=== Problem to solve ===
Nothing but a number should be given: how many lines of the records include "will"?
****************
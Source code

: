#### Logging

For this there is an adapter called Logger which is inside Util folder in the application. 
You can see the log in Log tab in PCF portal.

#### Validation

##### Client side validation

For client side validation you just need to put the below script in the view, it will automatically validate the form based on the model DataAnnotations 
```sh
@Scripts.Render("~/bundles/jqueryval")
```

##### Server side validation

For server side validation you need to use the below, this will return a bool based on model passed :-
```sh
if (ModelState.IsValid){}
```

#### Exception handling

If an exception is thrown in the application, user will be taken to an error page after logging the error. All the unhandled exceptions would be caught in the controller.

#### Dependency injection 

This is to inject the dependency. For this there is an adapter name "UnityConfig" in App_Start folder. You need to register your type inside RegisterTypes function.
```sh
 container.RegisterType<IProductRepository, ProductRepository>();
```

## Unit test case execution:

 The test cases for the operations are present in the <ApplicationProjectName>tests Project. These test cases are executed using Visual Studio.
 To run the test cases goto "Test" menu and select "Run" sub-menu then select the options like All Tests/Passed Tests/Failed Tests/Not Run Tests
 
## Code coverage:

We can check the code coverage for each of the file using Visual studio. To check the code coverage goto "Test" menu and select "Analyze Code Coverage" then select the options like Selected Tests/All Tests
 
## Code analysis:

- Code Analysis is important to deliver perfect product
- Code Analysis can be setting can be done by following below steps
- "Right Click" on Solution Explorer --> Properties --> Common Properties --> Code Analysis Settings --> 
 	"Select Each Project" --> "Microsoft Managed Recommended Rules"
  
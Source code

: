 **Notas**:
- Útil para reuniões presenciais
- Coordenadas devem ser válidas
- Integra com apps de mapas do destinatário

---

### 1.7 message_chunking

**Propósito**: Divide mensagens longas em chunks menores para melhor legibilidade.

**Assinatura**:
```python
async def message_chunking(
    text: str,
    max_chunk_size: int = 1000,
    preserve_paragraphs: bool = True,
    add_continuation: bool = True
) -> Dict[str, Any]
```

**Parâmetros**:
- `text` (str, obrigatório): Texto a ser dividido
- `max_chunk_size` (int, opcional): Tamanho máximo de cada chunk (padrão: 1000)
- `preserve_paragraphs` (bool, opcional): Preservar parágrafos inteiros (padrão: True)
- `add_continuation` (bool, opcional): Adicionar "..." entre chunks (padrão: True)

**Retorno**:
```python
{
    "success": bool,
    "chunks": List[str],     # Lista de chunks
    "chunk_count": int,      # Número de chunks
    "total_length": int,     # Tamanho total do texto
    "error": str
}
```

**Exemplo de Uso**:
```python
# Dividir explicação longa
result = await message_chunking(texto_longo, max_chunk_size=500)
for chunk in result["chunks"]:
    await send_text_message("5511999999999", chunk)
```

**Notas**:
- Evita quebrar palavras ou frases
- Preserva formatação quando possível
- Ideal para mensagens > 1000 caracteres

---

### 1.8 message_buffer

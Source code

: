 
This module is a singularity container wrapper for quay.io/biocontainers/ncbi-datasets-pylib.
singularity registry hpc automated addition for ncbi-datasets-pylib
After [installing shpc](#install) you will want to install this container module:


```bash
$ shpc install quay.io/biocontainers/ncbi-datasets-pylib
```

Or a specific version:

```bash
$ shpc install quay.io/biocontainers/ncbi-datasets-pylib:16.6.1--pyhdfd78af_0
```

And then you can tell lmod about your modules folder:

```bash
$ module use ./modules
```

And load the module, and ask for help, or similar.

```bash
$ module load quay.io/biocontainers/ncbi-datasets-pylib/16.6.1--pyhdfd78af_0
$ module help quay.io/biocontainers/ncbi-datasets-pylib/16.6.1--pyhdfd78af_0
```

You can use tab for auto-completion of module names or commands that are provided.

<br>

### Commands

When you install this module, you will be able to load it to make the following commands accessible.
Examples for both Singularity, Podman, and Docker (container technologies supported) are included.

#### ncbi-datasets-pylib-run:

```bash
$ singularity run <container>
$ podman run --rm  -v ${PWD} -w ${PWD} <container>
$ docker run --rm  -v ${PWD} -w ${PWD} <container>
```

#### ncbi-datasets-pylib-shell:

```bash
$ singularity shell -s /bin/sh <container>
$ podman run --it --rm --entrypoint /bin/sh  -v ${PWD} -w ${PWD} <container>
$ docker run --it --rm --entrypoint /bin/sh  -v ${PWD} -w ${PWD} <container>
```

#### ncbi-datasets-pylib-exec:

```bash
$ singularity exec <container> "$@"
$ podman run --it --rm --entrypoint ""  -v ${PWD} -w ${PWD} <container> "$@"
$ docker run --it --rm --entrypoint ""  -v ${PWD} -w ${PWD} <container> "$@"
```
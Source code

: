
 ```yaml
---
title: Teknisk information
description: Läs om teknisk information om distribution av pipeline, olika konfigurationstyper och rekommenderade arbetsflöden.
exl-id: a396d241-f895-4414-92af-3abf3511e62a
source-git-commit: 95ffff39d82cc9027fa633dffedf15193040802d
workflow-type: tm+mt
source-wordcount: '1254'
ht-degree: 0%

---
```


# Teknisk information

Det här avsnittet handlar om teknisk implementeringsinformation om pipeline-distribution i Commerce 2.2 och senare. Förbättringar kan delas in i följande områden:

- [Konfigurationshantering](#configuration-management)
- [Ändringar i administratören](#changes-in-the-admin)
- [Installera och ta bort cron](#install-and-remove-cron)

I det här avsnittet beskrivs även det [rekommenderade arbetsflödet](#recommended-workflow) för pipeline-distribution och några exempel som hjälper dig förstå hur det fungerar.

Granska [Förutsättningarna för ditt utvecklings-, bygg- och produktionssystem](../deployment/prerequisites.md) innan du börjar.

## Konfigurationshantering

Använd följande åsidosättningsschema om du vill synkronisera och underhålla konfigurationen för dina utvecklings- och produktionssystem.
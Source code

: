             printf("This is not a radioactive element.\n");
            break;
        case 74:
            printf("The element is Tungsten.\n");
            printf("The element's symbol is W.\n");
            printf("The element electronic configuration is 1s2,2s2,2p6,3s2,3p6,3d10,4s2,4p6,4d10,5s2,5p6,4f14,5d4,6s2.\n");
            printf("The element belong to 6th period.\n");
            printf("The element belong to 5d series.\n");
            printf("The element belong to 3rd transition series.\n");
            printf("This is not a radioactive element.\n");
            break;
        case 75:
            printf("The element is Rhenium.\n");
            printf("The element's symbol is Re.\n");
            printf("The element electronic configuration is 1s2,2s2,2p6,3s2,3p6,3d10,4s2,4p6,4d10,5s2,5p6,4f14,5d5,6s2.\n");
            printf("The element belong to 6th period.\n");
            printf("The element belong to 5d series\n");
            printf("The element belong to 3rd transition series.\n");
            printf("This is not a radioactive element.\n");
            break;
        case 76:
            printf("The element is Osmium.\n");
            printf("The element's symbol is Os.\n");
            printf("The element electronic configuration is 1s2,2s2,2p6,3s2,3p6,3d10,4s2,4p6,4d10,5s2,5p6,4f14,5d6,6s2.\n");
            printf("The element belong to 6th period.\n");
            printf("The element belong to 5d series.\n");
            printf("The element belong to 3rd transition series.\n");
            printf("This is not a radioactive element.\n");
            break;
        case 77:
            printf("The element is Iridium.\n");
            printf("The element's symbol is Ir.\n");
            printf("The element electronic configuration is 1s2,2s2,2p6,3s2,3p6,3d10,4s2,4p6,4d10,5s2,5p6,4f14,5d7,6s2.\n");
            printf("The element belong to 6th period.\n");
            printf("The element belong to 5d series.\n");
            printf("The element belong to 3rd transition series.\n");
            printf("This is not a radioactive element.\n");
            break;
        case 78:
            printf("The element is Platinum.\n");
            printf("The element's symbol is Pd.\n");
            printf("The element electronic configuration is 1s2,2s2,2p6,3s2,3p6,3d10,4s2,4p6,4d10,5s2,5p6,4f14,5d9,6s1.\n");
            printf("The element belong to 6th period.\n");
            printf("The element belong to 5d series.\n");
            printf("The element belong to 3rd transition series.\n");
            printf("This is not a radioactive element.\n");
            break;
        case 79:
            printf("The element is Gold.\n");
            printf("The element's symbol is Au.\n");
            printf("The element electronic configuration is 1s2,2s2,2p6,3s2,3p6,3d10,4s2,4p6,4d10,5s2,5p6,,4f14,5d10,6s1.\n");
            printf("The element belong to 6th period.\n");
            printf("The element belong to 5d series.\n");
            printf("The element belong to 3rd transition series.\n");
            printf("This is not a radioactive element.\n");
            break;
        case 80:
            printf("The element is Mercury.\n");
****************
=== Exercise answer ===
5